Friday, January 30, 2009

Stick to your knitting.


"Stick to your knitting" - advice to continue doing what you know rather than something you know very little about. This cliche has been a favorite of late with financial newswriters covering the demise of one company after another. The more dire the markets, the closer everyone should cling to the things they know, they say. Start-ups: stop! Outside the box thinkers - get back to square one! The downside of risk-taking is that the flipside of success is abject failure.

Yet, if everyone followed that advice, where would we be?

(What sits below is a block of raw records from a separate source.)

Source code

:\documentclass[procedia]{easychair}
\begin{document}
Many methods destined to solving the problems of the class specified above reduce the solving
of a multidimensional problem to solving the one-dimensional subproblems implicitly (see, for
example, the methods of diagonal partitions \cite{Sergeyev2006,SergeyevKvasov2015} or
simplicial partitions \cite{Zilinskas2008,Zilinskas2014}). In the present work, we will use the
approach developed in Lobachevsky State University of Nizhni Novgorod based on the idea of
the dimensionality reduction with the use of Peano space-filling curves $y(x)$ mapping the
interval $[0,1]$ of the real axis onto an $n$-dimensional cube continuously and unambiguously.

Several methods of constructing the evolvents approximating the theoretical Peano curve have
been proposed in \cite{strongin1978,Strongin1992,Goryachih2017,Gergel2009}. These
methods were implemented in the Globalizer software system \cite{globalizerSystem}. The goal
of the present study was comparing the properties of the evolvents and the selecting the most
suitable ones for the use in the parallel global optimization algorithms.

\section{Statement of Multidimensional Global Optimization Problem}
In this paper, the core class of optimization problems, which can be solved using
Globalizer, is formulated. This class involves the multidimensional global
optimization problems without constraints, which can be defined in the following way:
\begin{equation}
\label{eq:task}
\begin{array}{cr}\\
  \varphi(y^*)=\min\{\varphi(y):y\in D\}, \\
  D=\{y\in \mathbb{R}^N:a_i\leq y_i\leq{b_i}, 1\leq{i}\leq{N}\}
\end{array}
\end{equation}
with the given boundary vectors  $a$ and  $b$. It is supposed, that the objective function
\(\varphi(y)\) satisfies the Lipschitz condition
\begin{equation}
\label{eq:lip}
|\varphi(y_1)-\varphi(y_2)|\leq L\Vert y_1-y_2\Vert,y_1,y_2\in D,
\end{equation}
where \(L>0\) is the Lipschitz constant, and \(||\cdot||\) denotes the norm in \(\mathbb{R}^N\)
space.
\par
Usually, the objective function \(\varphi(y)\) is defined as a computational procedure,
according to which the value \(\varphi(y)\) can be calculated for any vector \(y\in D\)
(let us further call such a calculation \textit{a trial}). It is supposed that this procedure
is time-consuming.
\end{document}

  • This admitted homebody would never have ventured to the Dunwoody Nature Center, opening new experiences in composting, hiking, website management, wielding a nail gun, building makeshift fences, and other cool stuff. (Hey, if a wimpy indoor gal in her middle years can fall in love with the outdoors, anyone can!)
  • Eleanor Roosevelt would have stayed "in her place," doling out tea in the parlor and nodding her head pleasantly to one and all. Instead of becoming a force in her own right.
  • The people of Dunwoody would have agreed with the avuncular DeKalb County professionals that running a city is way too difficult for the average person. Ahem.
  • Ray Kroc would have been a mediocre salesman of milkshake machines rather than the guy who thought about branding cheap eats.
  • The women behind the Twist Collective would have continued designing for other companies rather than create their own innovative forum. Way to go.
  • Ravelry. Enough said.
  • Kemmons Wilson would have stayed in the homebuilding business instead of coming up with the crazy notion of a national motel chain. You may have stayed in one: Holiday Inn, the first mainstream roadside inn network in America.
I consider myself a fiscal conservative and have a very low threshold for risk-taking. Yet I admire big thinkers and am awed by their passion and energy. It's easy to hunker down and cling to the tried and true when retirement funds are depleted and people are out of work.

We need risk-takers to regain our momentum. America has always thrived on ingenuity, people who can start something in the garage and change the world with a single idea. So I wish you success. We're all the richer for what you achieve.